Welche rechtlichen Anforderungen sind an die Protokollierung der Generalversammlung gestellt?

Die Generalversammlung ist umfassend zu protokollieren. Nach § 130 AktG müssen bei börsennotierten Gesellschaften ein notarielles Protokoll angefertigt werden, das insbesondere bei Satzungsänderungen, Kapitalmaßnahmen und anderen formbedürftigen Beschlüssen verpflichtend ist. In anderen Fällen genügt grundsätzlich eine schriftliche Niederschrift durch den Versammlungsleiter. Das Protokoll muss Angaben zu Ort, Zeit, Vorsitz, Gegenstand der Tagesordnung und sämtlichen Abstimmungsergebnissen enthalten. Bei Beschlüssen mit Formvorschriften (z.B. Satzungsänderungen) ist die notarielle Beglaubigung zwingend, da ohne sie die Beschlüsse nichtig sind. Das Protokoll hat Beweisfunktion für die richtige Durchführung und deren Ergebnisse und muss auf Verlangen jedem Aktionär Einsicht gewährt werden. Fehlende oder fehlerhafte Protokollierungen können im Extremfall die Unwirksamkeit betroffener Beschlüsse nach sich ziehen.

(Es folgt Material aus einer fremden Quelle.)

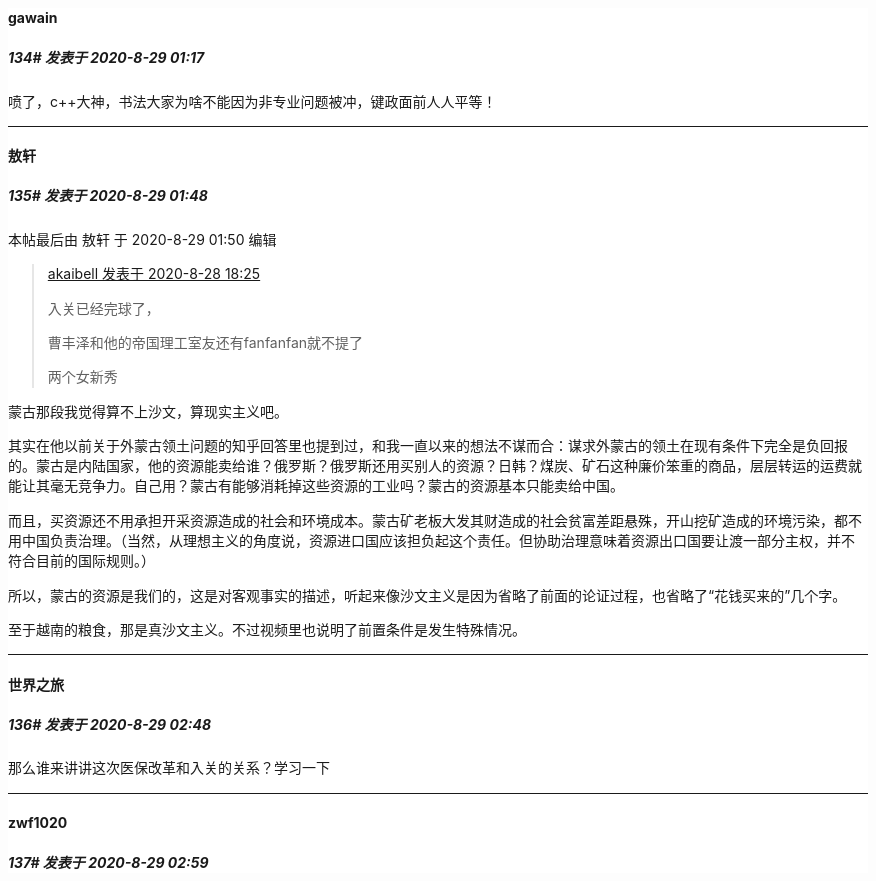 ####  gawain  
##### 134#       发表于 2020-8-29 01:17




喷了，c++大神，书法大家为啥不能因为非专业问题被冲，键政面前人人平等！







*****

####  敖轩  
##### 135#       发表于 2020-8-29 01:48



 本帖最后由 敖轩 于 2020-8-29 01:50 编辑 
<blockquote><a href="httphttps://bbs.saraba1st.com/2b/forum.php?mod=redirect&amp;goto=findpost&amp;pid=48577348&amp;ptid=1957020" target="_blank">akaibell 发表于 2020-8-28 18:25</a>

入关已经完球了，

曹丰泽和他的帝国理工室友还有fanfanfan就不提了

两个女新秀</blockquote>
蒙古那段我觉得算不上沙文，算现实主义吧。

其实在他以前关于外蒙古领土问题的知乎回答里也提到过，和我一直以来的想法不谋而合：谋求外蒙古的领土在现有条件下完全是负回报的。蒙古是内陆国家，他的资源能卖给谁？俄罗斯？俄罗斯还用买别人的资源？日韩？煤炭、矿石这种廉价笨重的商品，层层转运的运费就能让其毫无竞争力。自己用？蒙古有能够消耗掉这些资源的工业吗？蒙古的资源基本只能卖给中国。

而且，买资源还不用承担开采资源造成的社会和环境成本。蒙古矿老板大发其财造成的社会贫富差距悬殊，开山挖矿造成的环境污染，都不用中国负责治理。（当然，从理想主义的角度说，资源进口国应该担负起这个责任。但协助治理意味着资源出口国要让渡一部分主权，并不符合目前的国际规则。）

所以，蒙古的资源是我们的，这是对客观事实的描述，听起来像沙文主义是因为省略了前面的论证过程，也省略了“花钱买来的”几个字。

至于越南的粮食，那是真沙文主义。不过视频里也说明了前置条件是发生特殊情况。







*****

####  世界之旅  
##### 136#       发表于 2020-8-29 02:48




那么谁来讲讲这次医保改革和入关的关系？学习一下







*****

####  zwf1020  
##### 137#       发表于 2020-8-29 02:59
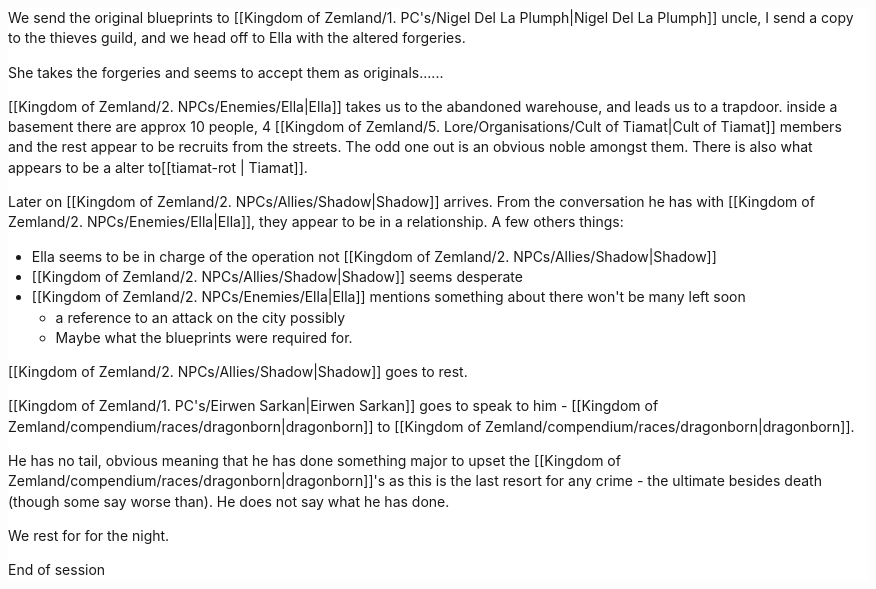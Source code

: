 We send the original blueprints to [[Kingdom of Zemland/1. PC's/Nigel Del La Plumph\|Nigel Del La Plumph]] uncle, I send a copy to the thieves guild, and we head off to Ella with the altered forgeries.

She takes the forgeries and seems to accept them as originals......

[[Kingdom of Zemland/2. NPCs/Enemies/Ella\|Ella]] takes us to the abandoned warehouse, and leads us to a trapdoor.  inside a basement there are approx 10 people, 4 [[Kingdom of Zemland/5. Lore/Organisations/Cult of Tiamat\|Cult of Tiamat]] members and the rest appear to be recruits from the streets.  The odd one out is an obvious noble amongst them.  There is also what appears to be a alter to[[tiamat-rot \| Tiamat]].

Later on [[Kingdom of Zemland/2. NPCs/Allies/Shadow\|Shadow]] arrives.  From the conversation he has with [[Kingdom of Zemland/2. NPCs/Enemies/Ella\|Ella]], they appear to be in a relationship.   A few others things:
- Ella seems to be in charge of the operation not [[Kingdom of Zemland/2. NPCs/Allies/Shadow\|Shadow]] 
- [[Kingdom of Zemland/2. NPCs/Allies/Shadow\|Shadow]] seems desperate
- [[Kingdom of Zemland/2. NPCs/Enemies/Ella\|Ella]] mentions something about there won't be many left soon 
	- a reference to an attack on the city possibly
	- Maybe what the blueprints were required for.

[[Kingdom of Zemland/2. NPCs/Allies/Shadow\|Shadow]] goes to rest.

[[Kingdom of Zemland/1. PC's/Eirwen Sarkan\|Eirwen Sarkan]] goes to speak to him - [[Kingdom of Zemland/compendium/races/dragonborn\|dragonborn]] to [[Kingdom of Zemland/compendium/races/dragonborn\|dragonborn]].

He has no tail, obvious meaning that he has done something major to upset the [[Kingdom of Zemland/compendium/races/dragonborn\|dragonborn]]'s as this is the last resort for any crime - the ultimate besides death (though some say worse than).  He does not say what he has done.

We rest for for the night.

End of session 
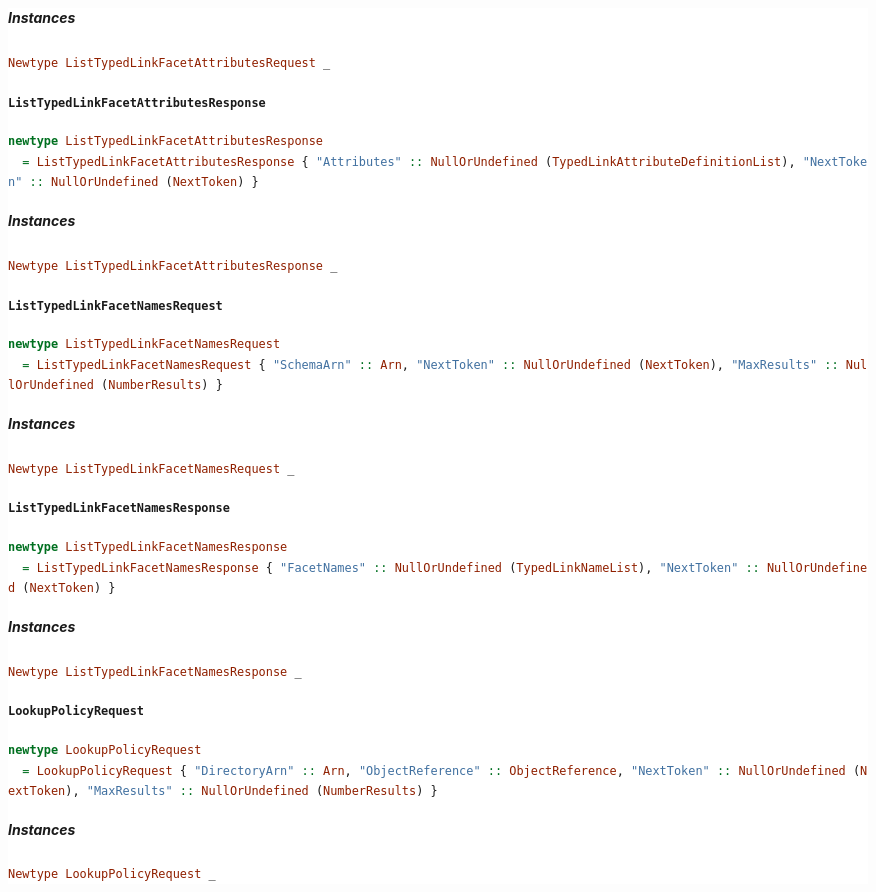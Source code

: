##### Instances
``` purescript
Newtype ListTypedLinkFacetAttributesRequest _
```

#### `ListTypedLinkFacetAttributesResponse`

``` purescript
newtype ListTypedLinkFacetAttributesResponse
  = ListTypedLinkFacetAttributesResponse { "Attributes" :: NullOrUndefined (TypedLinkAttributeDefinitionList), "NextToken" :: NullOrUndefined (NextToken) }
```

##### Instances
``` purescript
Newtype ListTypedLinkFacetAttributesResponse _
```

#### `ListTypedLinkFacetNamesRequest`

``` purescript
newtype ListTypedLinkFacetNamesRequest
  = ListTypedLinkFacetNamesRequest { "SchemaArn" :: Arn, "NextToken" :: NullOrUndefined (NextToken), "MaxResults" :: NullOrUndefined (NumberResults) }
```

##### Instances
``` purescript
Newtype ListTypedLinkFacetNamesRequest _
```

#### `ListTypedLinkFacetNamesResponse`

``` purescript
newtype ListTypedLinkFacetNamesResponse
  = ListTypedLinkFacetNamesResponse { "FacetNames" :: NullOrUndefined (TypedLinkNameList), "NextToken" :: NullOrUndefined (NextToken) }
```

##### Instances
``` purescript
Newtype ListTypedLinkFacetNamesResponse _
```

#### `LookupPolicyRequest`

``` purescript
newtype LookupPolicyRequest
  = LookupPolicyRequest { "DirectoryArn" :: Arn, "ObjectReference" :: ObjectReference, "NextToken" :: NullOrUndefined (NextToken), "MaxResults" :: NullOrUndefined (NumberResults) }
```

##### Instances
``` purescript
Newtype LookupPolicyRequest _
```
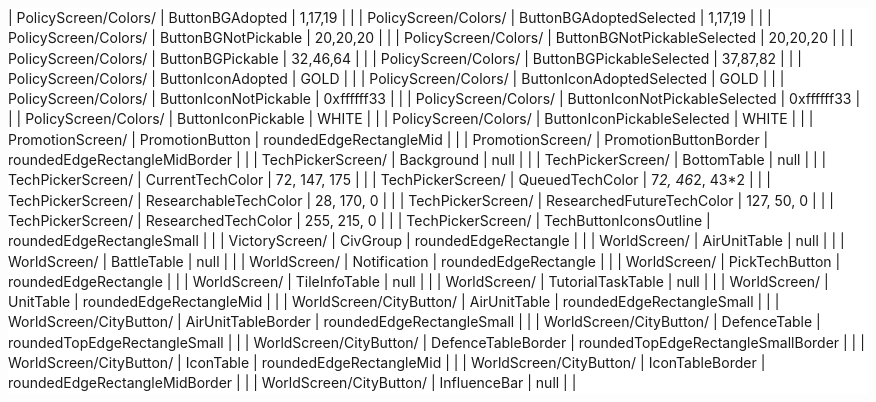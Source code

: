 | PolicyScreen/Colors/ | ButtonBGAdopted | 1,17,19 | |
| PolicyScreen/Colors/ | ButtonBGAdoptedSelected | 1,17,19 | |
| PolicyScreen/Colors/ | ButtonBGNotPickable | 20,20,20 | |
| PolicyScreen/Colors/ | ButtonBGNotPickableSelected | 20,20,20 | |
| PolicyScreen/Colors/ | ButtonBGPickable | 32,46,64 | |
| PolicyScreen/Colors/ | ButtonBGPickableSelected | 37,87,82 | |
| PolicyScreen/Colors/ | ButtonIconAdopted | GOLD | |
| PolicyScreen/Colors/ | ButtonIconAdoptedSelected | GOLD | |
| PolicyScreen/Colors/ | ButtonIconNotPickable | 0xffffff33 | |
| PolicyScreen/Colors/ | ButtonIconNotPickableSelected | 0xffffff33 | |
| PolicyScreen/Colors/ | ButtonIconPickable | WHITE | |
| PolicyScreen/Colors/ | ButtonIconPickableSelected | WHITE | |
| PromotionScreen/ | PromotionButton | roundedEdgeRectangleMid | |
| PromotionScreen/ | PromotionButtonBorder | roundedEdgeRectangleMidBorder | |
| TechPickerScreen/ | Background | null | |
| TechPickerScreen/ | BottomTable | null | |
| TechPickerScreen/ | CurrentTechColor | 72, 147, 175 | |
| TechPickerScreen/ | QueuedTechColor | 7*2, 46*2, 43*2 | |
| TechPickerScreen/ | ResearchableTechColor | 28, 170, 0 | |
| TechPickerScreen/ | ResearchedFutureTechColor | 127, 50, 0 | |
| TechPickerScreen/ | ResearchedTechColor | 255, 215, 0 | |
| TechPickerScreen/ | TechButtonIconsOutline | roundedEdgeRectangleSmall | |
| VictoryScreen/ | CivGroup | roundedEdgeRectangle | |
| WorldScreen/ | AirUnitTable | null | |
| WorldScreen/ | BattleTable | null | |
| WorldScreen/ | Notification | roundedEdgeRectangle | |
| WorldScreen/ | PickTechButton | roundedEdgeRectangle | |
| WorldScreen/ | TileInfoTable | null | |
| WorldScreen/ | TutorialTaskTable | null | |
| WorldScreen/ | UnitTable | roundedEdgeRectangleMid | |
| WorldScreen/CityButton/ | AirUnitTable | roundedEdgeRectangleSmall | |
| WorldScreen/CityButton/ | AirUnitTableBorder | roundedEdgeRectangleSmall | |
| WorldScreen/CityButton/ | DefenceTable | roundedTopEdgeRectangleSmall | |
| WorldScreen/CityButton/ | DefenceTableBorder | roundedTopEdgeRectangleSmallBorder | |
| WorldScreen/CityButton/ | IconTable | roundedEdgeRectangleMid | |
| WorldScreen/CityButton/ | IconTableBorder | roundedEdgeRectangleMidBorder | |
| WorldScreen/CityButton/ | InfluenceBar | null | |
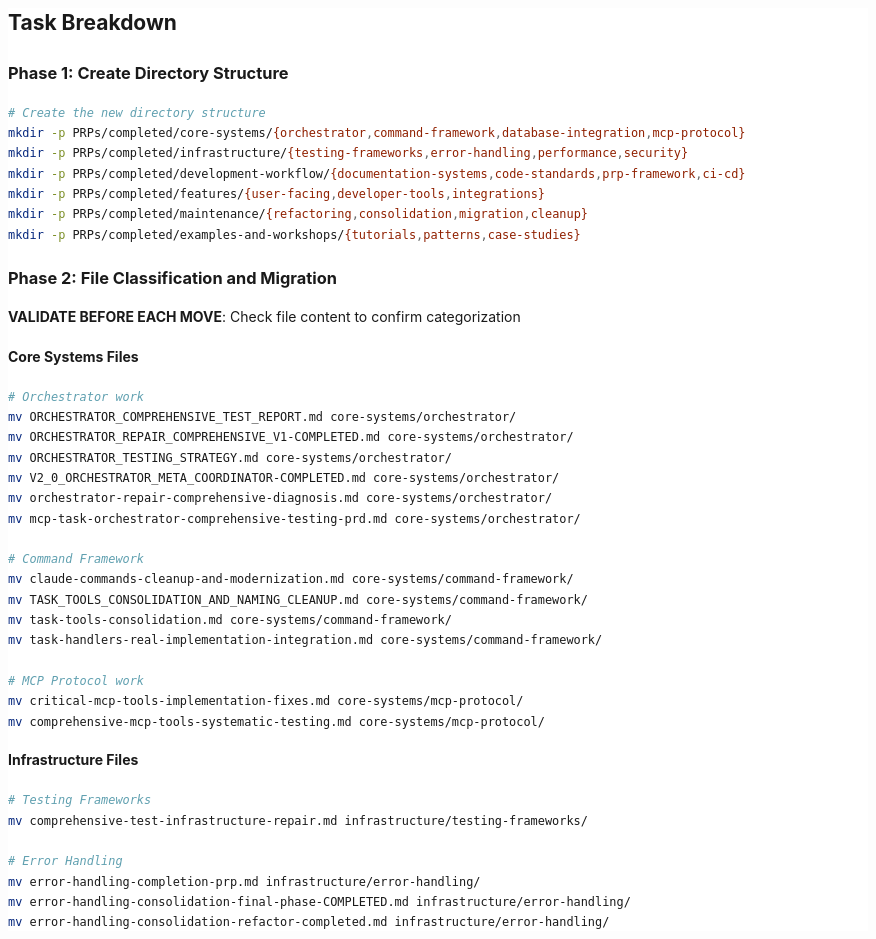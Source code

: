 ## Task Breakdown

### Phase 1: Create Directory Structure

```bash
# Create the new directory structure
mkdir -p PRPs/completed/core-systems/{orchestrator,command-framework,database-integration,mcp-protocol}
mkdir -p PRPs/completed/infrastructure/{testing-frameworks,error-handling,performance,security}
mkdir -p PRPs/completed/development-workflow/{documentation-systems,code-standards,prp-framework,ci-cd}
mkdir -p PRPs/completed/features/{user-facing,developer-tools,integrations}
mkdir -p PRPs/completed/maintenance/{refactoring,consolidation,migration,cleanup}
mkdir -p PRPs/completed/examples-and-workshops/{tutorials,patterns,case-studies}
```

### Phase 2: File Classification and Migration

**VALIDATE BEFORE EACH MOVE**: Check file content to confirm categorization

#### Core Systems Files

```bash
# Orchestrator work
mv ORCHESTRATOR_COMPREHENSIVE_TEST_REPORT.md core-systems/orchestrator/
mv ORCHESTRATOR_REPAIR_COMPREHENSIVE_V1-COMPLETED.md core-systems/orchestrator/
mv ORCHESTRATOR_TESTING_STRATEGY.md core-systems/orchestrator/
mv V2_0_ORCHESTRATOR_META_COORDINATOR-COMPLETED.md core-systems/orchestrator/
mv orchestrator-repair-comprehensive-diagnosis.md core-systems/orchestrator/
mv mcp-task-orchestrator-comprehensive-testing-prd.md core-systems/orchestrator/

# Command Framework
mv claude-commands-cleanup-and-modernization.md core-systems/command-framework/
mv TASK_TOOLS_CONSOLIDATION_AND_NAMING_CLEANUP.md core-systems/command-framework/
mv task-tools-consolidation.md core-systems/command-framework/
mv task-handlers-real-implementation-integration.md core-systems/command-framework/

# MCP Protocol work
mv critical-mcp-tools-implementation-fixes.md core-systems/mcp-protocol/
mv comprehensive-mcp-tools-systematic-testing.md core-systems/mcp-protocol/
```

#### Infrastructure Files

```bash
# Testing Frameworks
mv comprehensive-test-infrastructure-repair.md infrastructure/testing-frameworks/

# Error Handling
mv error-handling-completion-prp.md infrastructure/error-handling/
mv error-handling-consolidation-final-phase-COMPLETED.md infrastructure/error-handling/
mv error-handling-consolidation-refactor-completed.md infrastructure/error-handling/
```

Welche Rechte haben Minderheitsaktionäre in Zusammenhang mit der Generalversammlung?

Minderheitsaktionäre besitzen im Rahmen der Generalversammlung eine Reihe spezifischer Rechte, die der Wahrung ihrer Interessen dienen. Hierzu gehört nach § 122 AktG insbesondere das Recht, eigene Tagesordnungspunkte einzubringen (ab 5% Kapital oder 500.000 Euro Nennbetrag), die Einberufung einer Generalversammlung zu verlangen und Sonderprüfungen (§ 142 AktG) zu beantragen. Darüber hinaus steht ihnen das Auskunftsrecht gemäß § 131 AktG zu; sie können in der Versammlung vom Vorstand umfassende Auskunft über Angelegenheiten der Gesellschaft verlangen, soweit dies zur sachgemäßen Beurteilung erforderlich ist. Auch das Anfechtungsrecht ermöglicht Minderheiten, Beschlüsse der Generalversammlung bei Verstoß gegen Gesetz oder Satzung anzufechten (§ 245 AktG). Weitere Rechte können sich aus der Satzung ergeben oder durch Kapitalvereinigungen (Aktionärspools) verstärkt werden.

Welche Folgen hat ein Verstoß gegen formale Vorschriften der Generalversammlung?

Verstoßen die Einberufung, die Durchführung oder die Beschlussfassung einer Generalversammlung gegen formale oder materielle Vorschriften, kann dies die Nichtigkeit oder Anfechtbarkeit der gefassten Beschlüsse bewirken. Die Anfechtbarkeit ist nach § 243 ff. AktG insbesondere bei Verletzung von Informations-, Einberufungs- oder Mitteilungsrechten der Aktionäre gegeben und führt dazu, dass ein Beschluss mittels Klage für unwirksam erklärt werden kann. Solche Klagen müssen binnen eines Monats nach Beschlussfassung beim zuständigen Landgericht erhoben werden. In besonders schwerwiegenden Fällen – etwa bei fehlender Einberufung, Kompetenzüberschreitung oder groben Verstößen gegen das Aktienrecht – ist bereits die Nichtigkeit der Beschlüsse gegeben (§ 241 AktG), das heißt sie gelten von Anfang an als unwirksam. Fehlerhafte Durchführung kann zudem Schadensersatzansprüche gegen die Gesellschaft oder die handelnden Organe begründen.